Problem details. Give back the lines below verbatim, omitting all pictures.

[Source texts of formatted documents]

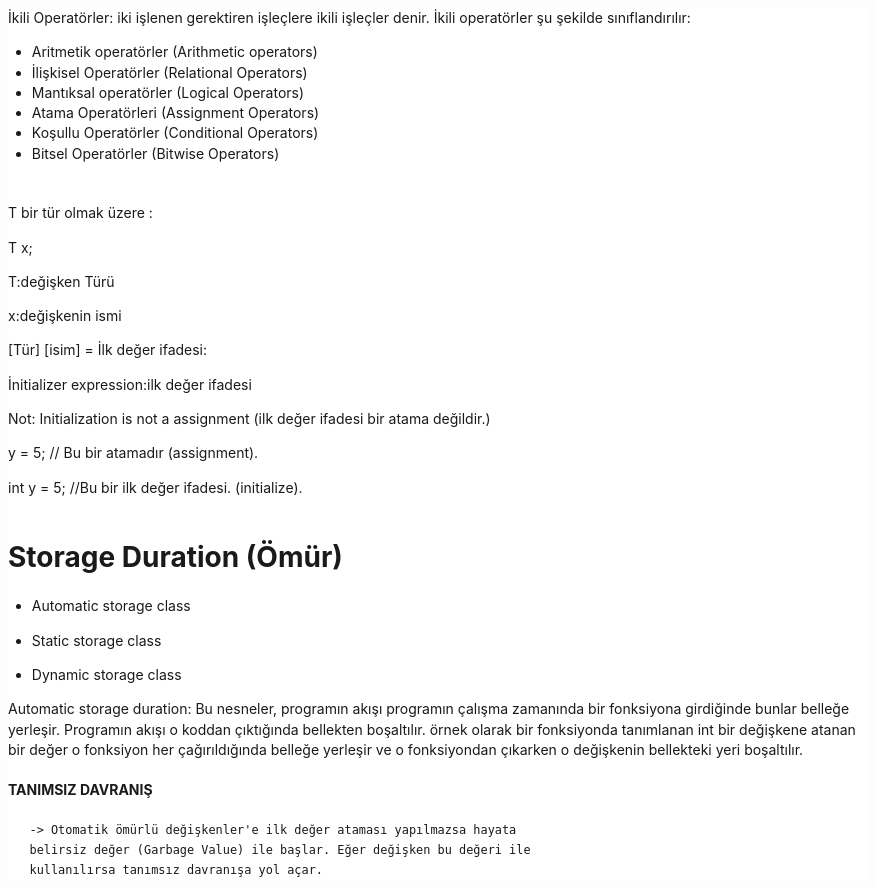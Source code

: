 
İkili Operatörler:
iki işlenen gerektiren işleçlere ikili işleçler denir. 
İkili operatörler şu şekilde sınıflandırılır:

- Aritmetik operatörler (Arithmetic operators)
- İlişkisel Operatörler (Relational Operators)
- Mantıksal operatörler  (Logical Operators)
- Atama Operatörleri   (Assignment Operators)
- Koşullu Operatörler   (Conditional Operators)
- Bitsel Operatörler  (Bitwise Operators)


#
 
 T bir tür olmak üzere :

 T x;
 
 T:değişken Türü
 
 x:değişkenin ismi
 
 [Tür] [isim] = İlk değer ifadesi:
 
 İnitializer expression:ilk değer ifadesi
 
 Not: Initialization is not a assignment (ilk değer ifadesi bir atama 
 değildir.)

 y = 5; // Bu bir atamadır (assignment).
 
 int y = 5; //Bu bir ilk değer ifadesi. (initialize).

 #
 
# Storage Duration (Ömür)

 - Automatic storage class
 
 - Static storage class
 
 - Dynamic storage class


 Automatic storage duration: Bu nesneler, programın akışı programın 
 çalışma zamanında bir fonksiyona girdiğinde bunlar belleğe yerleşir. Programın
 akışı o koddan çıktığında bellekten boşaltılır.
 örnek olarak bir fonksiyonda tanımlanan int bir değişkene atanan bir değer
 o fonksiyon her çağırıldığında belleğe yerleşir ve o fonksiyondan çıkarken
 o değişkenin bellekteki yeri boşaltılır.
 
 #### TANIMSIZ DAVRANIŞ
 
```
   -> Otomatik ömürlü değişkenler'e ilk değer ataması yapılmazsa hayata
   belirsiz değer (Garbage Value) ile başlar. Eğer değişken bu değeri ile
   kullanılırsa tanımsız davranışa yol açar.
```
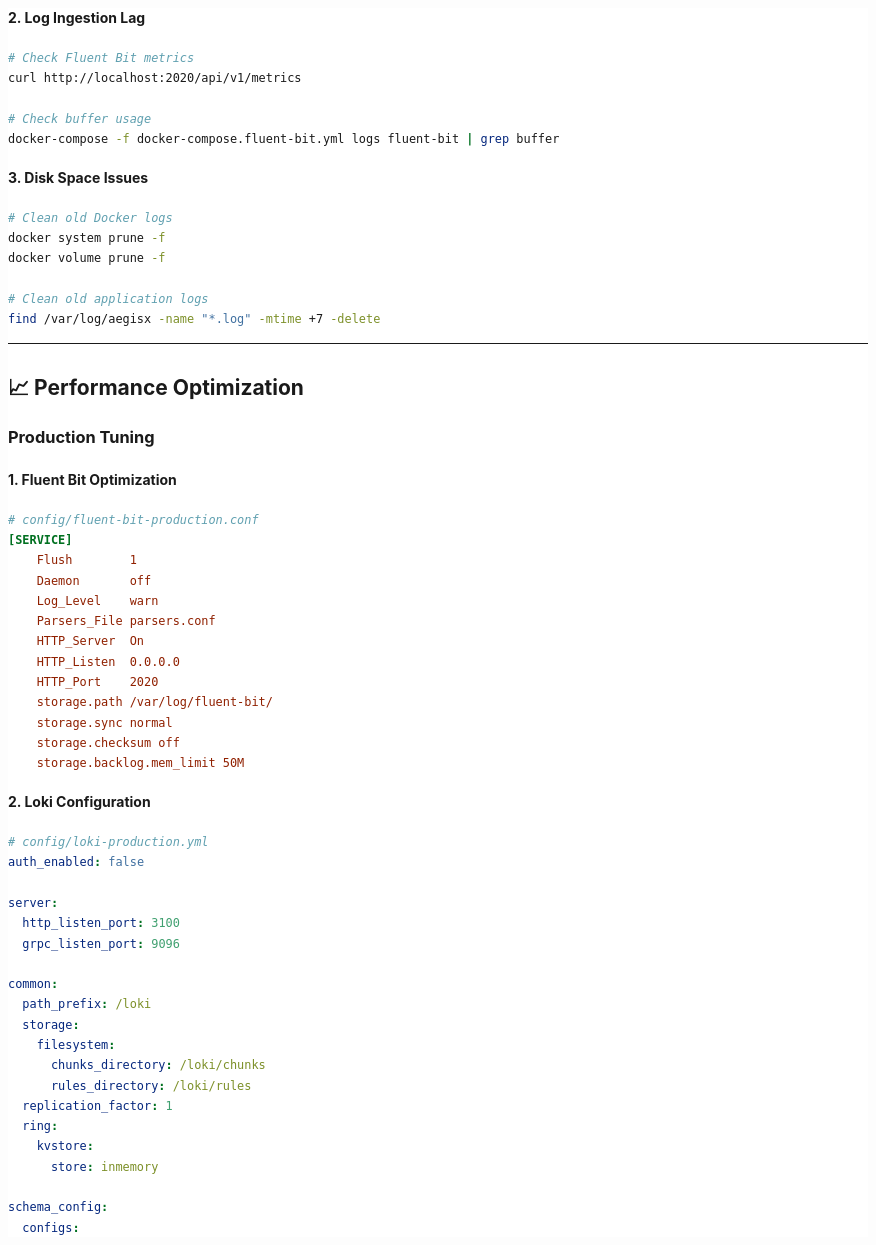 #### 2. Log Ingestion Lag
```bash
# Check Fluent Bit metrics
curl http://localhost:2020/api/v1/metrics

# Check buffer usage
docker-compose -f docker-compose.fluent-bit.yml logs fluent-bit | grep buffer
```

#### 3. Disk Space Issues
```bash
# Clean old Docker logs
docker system prune -f
docker volume prune -f

# Clean old application logs
find /var/log/aegisx -name "*.log" -mtime +7 -delete
```

---

## 📈 Performance Optimization

### Production Tuning

#### 1. Fluent Bit Optimization
```ini
# config/fluent-bit-production.conf
[SERVICE]
    Flush        1
    Daemon       off
    Log_Level    warn
    Parsers_File parsers.conf
    HTTP_Server  On
    HTTP_Listen  0.0.0.0
    HTTP_Port    2020
    storage.path /var/log/fluent-bit/
    storage.sync normal
    storage.checksum off
    storage.backlog.mem_limit 50M
```

#### 2. Loki Configuration
```yaml
# config/loki-production.yml
auth_enabled: false

server:
  http_listen_port: 3100
  grpc_listen_port: 9096

common:
  path_prefix: /loki
  storage:
    filesystem:
      chunks_directory: /loki/chunks
      rules_directory: /loki/rules
  replication_factor: 1
  ring:
    kvstore:
      store: inmemory

schema_config:
  configs:
```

Reply to the task.
Source code

: 
İkili Operatörler:
iki işlenen gerektiren işleçlere ikili işleçler denir. 
İkili operatörler şu şekilde sınıflandırılır:

- Aritmetik operatörler (Arithmetic operators)
- İlişkisel Operatörler (Relational Operators)
- Mantıksal operatörler  (Logical Operators)
- Atama Operatörleri   (Assignment Operators)
- Koşullu Operatörler   (Conditional Operators)
- Bitsel Operatörler  (Bitwise Operators)


#
 
 T bir tür olmak üzere :

 T x;
 
 T:değişken Türü
 
 x:değişkenin ismi
 
 [Tür] [isim] = İlk değer ifadesi:
 
 İnitializer expression:ilk değer ifadesi
 
 Not: Initialization is not a assignment (ilk değer ifadesi bir atama 
 değildir.)

 y = 5; // Bu bir atamadır (assignment).
 
 int y = 5; //Bu bir ilk değer ifadesi. (initialize).

 #
 
# Storage Duration (Ömür)

 - Automatic storage class
 
 - Static storage class
 
 - Dynamic storage class


 Automatic storage duration: Bu nesneler, programın akışı programın 
 çalışma zamanında bir fonksiyona girdiğinde bunlar belleğe yerleşir. Programın
 akışı o koddan çıktığında bellekten boşaltılır.
 örnek olarak bir fonksiyonda tanımlanan int bir değişkene atanan bir değer
 o fonksiyon her çağırıldığında belleğe yerleşir ve o fonksiyondan çıkarken
 o değişkenin bellekteki yeri boşaltılır.
 
 #### TANIMSIZ DAVRANIŞ
 
```
   -> Otomatik ömürlü değişkenler'e ilk değer ataması yapılmazsa hayata
   belirsiz değer (Garbage Value) ile başlar. Eğer değişken bu değeri ile
   kullanılırsa tanımsız davranışa yol açar.
```
 #### 2. Log Ingestion Lag
```bash
# Check Fluent Bit metrics
curl http://localhost:2020/api/v1/metrics

# Check buffer usage
docker-compose -f docker-compose.fluent-bit.yml logs fluent-bit | grep buffer
```

#### 3. Disk Space Issues
```bash
# Clean old Docker logs
docker system prune -f
docker volume prune -f

# Clean old application logs
find /var/log/aegisx -name "*.log" -mtime +7 -delete
```

---

## 📈 Performance Optimization

### Production Tuning

#### 1. Fluent Bit Optimization
```ini
# config/fluent-bit-production.conf
[SERVICE]
    Flush        1
    Daemon       off
    Log_Level    warn
    Parsers_File parsers.conf
    HTTP_Server  On
    HTTP_Listen  0.0.0.0
    HTTP_Port    2020
    storage.path /var/log/fluent-bit/
    storage.sync normal
    storage.checksum off
    storage.backlog.mem_limit 50M
```

#### 2. Loki Configuration
```yaml
# config/loki-production.yml
auth_enabled: false

server:
  http_listen_port: 3100
  grpc_listen_port: 9096

common:
  path_prefix: /loki
  storage:
    filesystem:
      chunks_directory: /loki/chunks
      rules_directory: /loki/rules
  replication_factor: 1
  ring:
    kvstore:
      store: inmemory

schema_config:
  configs:
```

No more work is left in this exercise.